Two of my favorite practical mechanics in Delta Green

I started up a Delta Green [affiliate link] campaign last September, and it’s been a blast. It’s become one of my favorite RPGs, and with a few sessions under my belt that means I’ve done some noodling about why that’s the case.

One part of it — the bit I want to look at today — is that DG deftly combines superb information design with game mechanics designed to reduce handling time and friction. Two examples of that sit right next to each other in the upper left corner of its GM screen.

Two tables from the DG screen, which I’ve called out in red

Don’t roll dice

DG is far from the first RPG to take this approach. “If there’s nothing at stake, or things are calm and you have plenty of time, you succeed” is sound basic advice for most games.

What DG does that I love is quantify that in the table on the left, and do it so concisely that it’s effortless to reference in play. “You’re so good at this that you don’t need to roll” keeps the game moving, avoids needless rolls, and highlights the PCs’ skills. Since you get a check for skill advancement from failed rolls, this approach also ensures that failures that do provide checks are meaningful.

When I’m running the game and a PC does something, my first question to myself is, “Can they do it without a roll?” That’s true in other games, too, but DG makes it so easy to answer.

Flat modifiers

Things get a bit more granular in combat, but “If it’s worth a bonus/penalty, it’s +/- 20%, or occasionally +/- 40%” streamlines gameplay by avoiding stacking little modifiers. A 20% bonus/penalty is a big deal. Anything that isn’t a big deal doesn’t modify rolls. Easy-peasy.

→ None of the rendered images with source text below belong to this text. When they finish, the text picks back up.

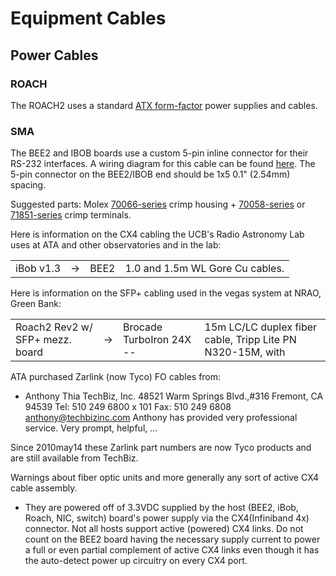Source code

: # Equipment Cables

## Power Cables

### ROACH

The ROACH2 uses a standard [ATX form-factor](link) power supplies and cables.

### SMA

The BEE2 and IBOB boards use a custom 5-pin inline connector for their
RS-232 interfaces. A wiring diagram for this cable can be found
[here](http://bee2.eecs.berkeley.edu/wiki/Bee2Setup/serial_cable.pdf).
The 5-pin connector on the BEE2/IBOB end should be 1x5 0.1" (2.54mm)
spacing.

Suggested parts: Molex
[70066-series](http://www.molex.com/customer.html?supplierPN=050579005)
crimp housing +
[70058-series](http://www.molex.com/molex/products/listview.jsp?channel=Products&sType=s&query=70058)
or
[71851-series](http://www.molex.com/molex/products/listview.jsp?channel=Products&sType=s&query=71851)
crimp terminals.

Here is information on the CX4 cabling the UCB's Radio Astronomy Lab
uses at ATA and other observatories and in the
lab:

|                  |       |                             |                                                         |
| ---------------- | ----- | --------------------------- | ------------------------------------------------------- |
| iBob v1.3        | \-\>  | BEE2                        | 1.0 and 1.5m WL Gore Cu cables.                         |

Here is information on the SFP+ cabling used in the vegas system at
NRAO, Green
Bank:

|                                 |       |                          |                                                            |
| ------------------------------- | ----- | ------------------------ | ---------------------------------------------------------- |
| Roach2 Rev2 w/ SFP+ mezz. board | \-\>  | Brocade TurboIron 24X -- | 15m LC/LC duplex fiber cable, Tripp Lite PN N320-15M, with |

ATA purchased Zarlink (now Tyco) FO cables from:

  -   
    Anthony Thia
    TechBiz, Inc.
    48521 Warm Springs Blvd.,\#316
    Fremont, CA 94539
    Tel: 510 249 6800 x 101
    Fax: 510 249 6808
    anthony@techbizinc.com
    Anthony has provided very professional service. Very prompt,
    helpful, ...

Since 2010may14 these Zarlink part numbers are now Tyco products and are
still available from TechBiz.

Warnings about fiber optic units and more generally any sort of active
CX4 cable assembly.

  -   
    They are powered off of 3.3VDC supplied by the host (BEE2, iBob,
    Roach, NIC, switch) board's
    power supply via the CX4(Infiniband 4x) connector. Not all hosts
    support active (powered)
    CX4 links.
    Do not count on the BEE2 board having the necessary supply current
    to power
    a full or even partial complement of active CX4 links even though it
    has the
    auto-detect power up circuitry on every CX4 port.

<!-- end list -->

It reminds me of X-in-6 rolls in Old School Essentials (and BRP, and other old D&D systems and D&D-alikes), which boil a sea of possible variables down to a single die with “chunky” increments of 16.66%. I love it there, too.

What delights me about DG’s approach to skill checks and modifiers is that it’s exactly the right approach for the game it wants to be and for the way it’s intended to run at the table. That looks simple, but underpinning that simplicity is thoughtful game design predicated on years of experience.